• [Directions]
This task calls for copying every line in the data below that contains the word "await".

┄┄┄┄┄┄┄┄┄┄┄┄┄┄┄┄┄┄┄┄

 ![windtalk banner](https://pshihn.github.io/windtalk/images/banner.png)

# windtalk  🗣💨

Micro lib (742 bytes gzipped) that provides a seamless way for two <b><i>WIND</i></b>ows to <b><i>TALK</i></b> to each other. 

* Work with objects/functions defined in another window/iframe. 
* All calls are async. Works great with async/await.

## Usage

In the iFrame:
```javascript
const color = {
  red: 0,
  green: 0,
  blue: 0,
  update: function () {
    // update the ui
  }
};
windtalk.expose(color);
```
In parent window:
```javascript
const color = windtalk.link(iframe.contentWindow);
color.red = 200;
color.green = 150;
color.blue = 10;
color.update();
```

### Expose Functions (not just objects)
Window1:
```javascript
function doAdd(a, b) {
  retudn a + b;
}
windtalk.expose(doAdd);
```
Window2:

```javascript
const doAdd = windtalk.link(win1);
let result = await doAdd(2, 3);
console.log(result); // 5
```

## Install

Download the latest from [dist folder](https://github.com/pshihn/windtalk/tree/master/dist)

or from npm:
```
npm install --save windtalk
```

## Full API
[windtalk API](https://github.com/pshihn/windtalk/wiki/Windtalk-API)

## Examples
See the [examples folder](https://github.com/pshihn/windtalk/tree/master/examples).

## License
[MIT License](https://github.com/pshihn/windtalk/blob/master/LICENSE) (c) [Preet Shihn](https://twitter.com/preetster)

┄┄┄┄┄┄┄┄┄┄┄┄┄┄┄┄┄┄┄┄

• [Solution below]
* All calls are async. Works great with async/await.
let result = await doAdd(2, 3);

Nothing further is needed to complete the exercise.